#### Data to process
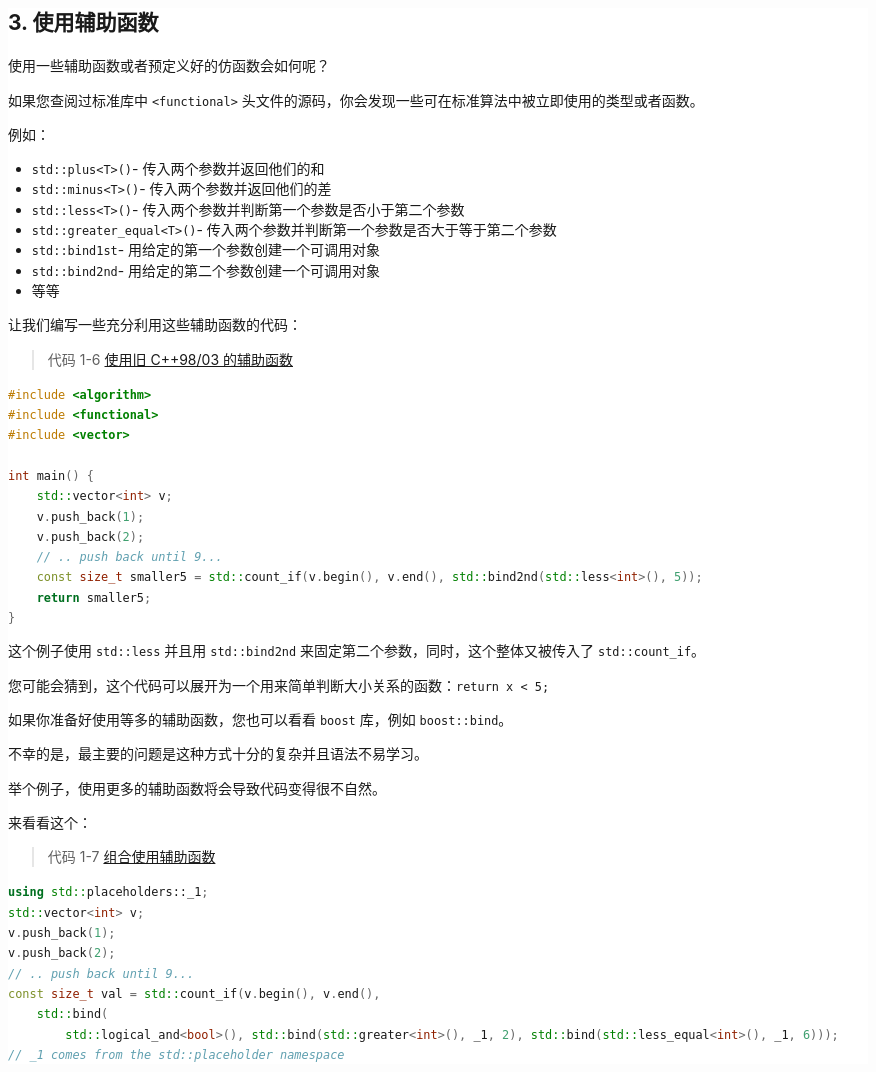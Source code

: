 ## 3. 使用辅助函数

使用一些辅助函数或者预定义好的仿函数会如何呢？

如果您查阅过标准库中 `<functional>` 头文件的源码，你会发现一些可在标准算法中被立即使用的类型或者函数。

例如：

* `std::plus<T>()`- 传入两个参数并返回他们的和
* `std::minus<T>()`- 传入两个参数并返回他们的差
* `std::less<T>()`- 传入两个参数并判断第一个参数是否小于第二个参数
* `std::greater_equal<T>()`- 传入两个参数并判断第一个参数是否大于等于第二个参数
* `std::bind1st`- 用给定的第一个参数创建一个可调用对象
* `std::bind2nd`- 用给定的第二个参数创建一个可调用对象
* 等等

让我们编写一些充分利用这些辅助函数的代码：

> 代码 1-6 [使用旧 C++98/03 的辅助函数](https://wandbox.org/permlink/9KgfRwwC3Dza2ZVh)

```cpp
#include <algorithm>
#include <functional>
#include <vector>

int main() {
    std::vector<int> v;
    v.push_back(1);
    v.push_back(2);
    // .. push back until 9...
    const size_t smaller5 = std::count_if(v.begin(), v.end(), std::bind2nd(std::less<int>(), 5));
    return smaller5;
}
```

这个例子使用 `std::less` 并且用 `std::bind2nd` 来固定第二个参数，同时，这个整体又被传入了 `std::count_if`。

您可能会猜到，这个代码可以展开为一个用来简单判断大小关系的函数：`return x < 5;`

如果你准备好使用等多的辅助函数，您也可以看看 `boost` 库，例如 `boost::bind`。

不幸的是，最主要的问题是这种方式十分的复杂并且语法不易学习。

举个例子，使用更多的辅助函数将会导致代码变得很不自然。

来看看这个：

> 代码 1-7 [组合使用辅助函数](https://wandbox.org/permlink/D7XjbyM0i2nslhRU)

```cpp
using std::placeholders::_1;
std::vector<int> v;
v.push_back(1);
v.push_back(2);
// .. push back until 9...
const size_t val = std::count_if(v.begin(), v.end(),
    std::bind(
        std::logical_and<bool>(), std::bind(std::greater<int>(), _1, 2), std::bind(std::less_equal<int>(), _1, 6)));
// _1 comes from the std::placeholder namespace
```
########
- [Your instructions]
Return the lines of the records that include the string "permlink".

- [Solution for this task]
> 代码 1-6 [使用旧 C++98/03 的辅助函数](https://wandbox.org/permlink/9KgfRwwC3Dza2ZVh)
> 代码 1-7 [组合使用辅助函数](https://wandbox.org/permlink/D7XjbyM0i2nslhRU)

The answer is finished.